Besides taste, very little. And lots of sugar and fat. And I trained myself from awareness to look at them like that, and see the missing-ness through the hole in the middle.

But for others, and you, that could just as easily be another processed food item where the consequence is known and inevitable.

When a tradeoff is determined as individually undesirable, then you beneficially want to give it up (and don’t HAVE to give it up that can cause an internal conflict).

These btw (below) are healthy “donut hole” inspo w-hole bites and balls of energy that anyone can bake and substitute for high-sugar and fat.

When you pause on the processed foods, you can gradually not desire to eat the super-sweet stuff anymore. It can work if you work it. And then you actually like the taste of healthy foods.

Your habits then become your choices.

If you’ve ever fasted, then you probably know the feeling… because after a while you can stop caring or obsessing about eating (like I did in fasting experiences). I’m not a good faster but I’ve attempted fasting sweets.

After a day or so, you can stop craving whatever you’re fasting from because you, your mind, and your body are in agreement that you don’t need those foods (at least not now).

So, then you’re satisfied.

And that’s all you need to care about when it comes to eating enjoyment. Being content to be happy.

…I remember the days when I got teased by friends for eating healthy and selecting healthy food choices. I felt bad they didn’t know what I knew in nutrition, and sadly, that adds aging stress on the body.

Our bodies are tricky and complex and has a different daily systematic agenda that doesn’t necessarily like our unhealthy choices after swallowed or initial taste bud food changes that we choose (that can be unhealthy or healthy foods).

I knew back then (even if it was subconscious) that I wanted to live without eating regrets or damaging the one body we’re given, so I followed my instincts and those became habits.

When you don’t take for granted your body’s resiliency, that can help you to want to be healthier.

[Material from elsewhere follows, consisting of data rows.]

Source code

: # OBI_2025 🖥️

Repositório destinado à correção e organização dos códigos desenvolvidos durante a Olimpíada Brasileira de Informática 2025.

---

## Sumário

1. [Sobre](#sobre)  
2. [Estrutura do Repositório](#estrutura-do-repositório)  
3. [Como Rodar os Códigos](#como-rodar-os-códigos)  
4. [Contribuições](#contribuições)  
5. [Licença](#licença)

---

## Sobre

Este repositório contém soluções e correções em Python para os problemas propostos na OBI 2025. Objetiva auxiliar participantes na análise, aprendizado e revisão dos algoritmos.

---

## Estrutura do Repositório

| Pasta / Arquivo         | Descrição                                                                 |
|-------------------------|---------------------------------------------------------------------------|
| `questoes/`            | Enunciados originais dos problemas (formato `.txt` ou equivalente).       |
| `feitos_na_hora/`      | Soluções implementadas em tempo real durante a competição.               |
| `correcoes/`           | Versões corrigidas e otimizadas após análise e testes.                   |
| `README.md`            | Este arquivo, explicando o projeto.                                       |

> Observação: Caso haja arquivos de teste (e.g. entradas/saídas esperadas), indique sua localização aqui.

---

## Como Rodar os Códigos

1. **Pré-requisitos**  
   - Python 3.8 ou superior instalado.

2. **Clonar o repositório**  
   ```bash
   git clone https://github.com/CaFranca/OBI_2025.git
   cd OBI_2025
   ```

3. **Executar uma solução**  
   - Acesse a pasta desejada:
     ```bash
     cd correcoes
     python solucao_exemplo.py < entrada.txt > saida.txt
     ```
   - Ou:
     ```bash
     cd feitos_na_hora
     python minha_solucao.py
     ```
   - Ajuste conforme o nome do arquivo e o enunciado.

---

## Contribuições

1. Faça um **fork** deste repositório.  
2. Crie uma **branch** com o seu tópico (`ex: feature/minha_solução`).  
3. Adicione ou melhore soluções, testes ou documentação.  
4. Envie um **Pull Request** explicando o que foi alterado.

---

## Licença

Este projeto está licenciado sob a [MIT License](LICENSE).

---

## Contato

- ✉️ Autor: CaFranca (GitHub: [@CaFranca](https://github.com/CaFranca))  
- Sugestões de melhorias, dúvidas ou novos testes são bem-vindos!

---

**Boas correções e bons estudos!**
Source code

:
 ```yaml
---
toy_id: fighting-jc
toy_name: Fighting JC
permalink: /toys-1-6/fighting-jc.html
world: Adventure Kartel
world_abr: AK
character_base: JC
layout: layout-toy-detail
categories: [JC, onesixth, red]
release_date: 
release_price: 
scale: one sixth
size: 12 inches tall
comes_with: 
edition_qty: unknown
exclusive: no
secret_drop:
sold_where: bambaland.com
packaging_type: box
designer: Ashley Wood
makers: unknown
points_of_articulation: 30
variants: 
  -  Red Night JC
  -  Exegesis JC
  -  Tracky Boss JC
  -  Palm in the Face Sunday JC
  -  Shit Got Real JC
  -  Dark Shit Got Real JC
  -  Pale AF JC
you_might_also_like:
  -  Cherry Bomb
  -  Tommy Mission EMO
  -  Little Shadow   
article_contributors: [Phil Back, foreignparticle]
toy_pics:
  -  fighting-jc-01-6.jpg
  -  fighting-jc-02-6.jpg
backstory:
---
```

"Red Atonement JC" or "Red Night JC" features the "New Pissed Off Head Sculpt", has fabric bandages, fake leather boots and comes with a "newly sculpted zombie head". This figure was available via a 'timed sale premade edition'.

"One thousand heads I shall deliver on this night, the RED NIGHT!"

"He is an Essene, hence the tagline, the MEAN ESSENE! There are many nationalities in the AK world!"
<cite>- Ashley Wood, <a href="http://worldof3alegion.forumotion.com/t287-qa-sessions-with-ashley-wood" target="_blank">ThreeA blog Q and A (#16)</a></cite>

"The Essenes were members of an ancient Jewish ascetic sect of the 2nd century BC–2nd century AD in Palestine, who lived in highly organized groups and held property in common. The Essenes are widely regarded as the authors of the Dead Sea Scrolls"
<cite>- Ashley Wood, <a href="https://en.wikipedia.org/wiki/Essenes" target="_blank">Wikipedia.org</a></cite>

Plus, we have so much more food sources and healthy information available to us now that allows us to buy ingredients in person, online, and from global sources.

When your body is used to you eating healthy, another healthy food strategy (and final tip) is to switch up the healthy foods and ingredients regularly. Switching up foods is fun.

It’s an enjoyable game you can play that you’ll never get sick of and is what your body wants for you as it craves good taste and healthy variety.

Plus, if a food is labeled bad or good and that evolves or changes, like nuts used to be deemed bad and now are great healthy fats, then you haven’t put all your eggs in one basket 🥚🥚… you know what I mean, Jelly Bean 😉.

Print

Easy Phyllo Dough For Baklava Dessert (Mediterranean Olive Oil Healthy)

Make phyllo dough from scratch! It's not as difficult as it sounds... and dare I say fun!
Course Dessert
Cuisine lebanese
Author Brandy @ Healthy Happy Life Secrets

Ingredients

  • 2 tbsp olive oil
  • 1 cup flour
  • 1 cup water
  • pinch of salt
  • honey
  • chopped nuts
  • dates, orange, and cinnamon (optional)
  • additional bench flour (to prevent sticking)

Instructions

  • Making phyllo is a lot like making homemade pasta, but much thinner.
  • Make a mound and a hole in the middlle where you can add the olive oil and slowly add water. Knead for about 5 minutes and then form a dough disc. Let rest.
  • Roll out as thin as possible and then you can slip into the pasta maker if you have one, adjusting until you get to the thinnest setting (e.g. 1). It will look opaque but the hope is that there will be no holes.
  • Cut into strips that you will use as layers for the baklava.
  • For the baklava, you can brush honey and top with chopped dates and nuts (walnuts or pistachios work well) on every other layer if you make 7 layers ending with the top layer with honey and nuts. Sprinkle each layer with cinnamon and orange zest if you like (good for Ayurvedic Vata balancing!).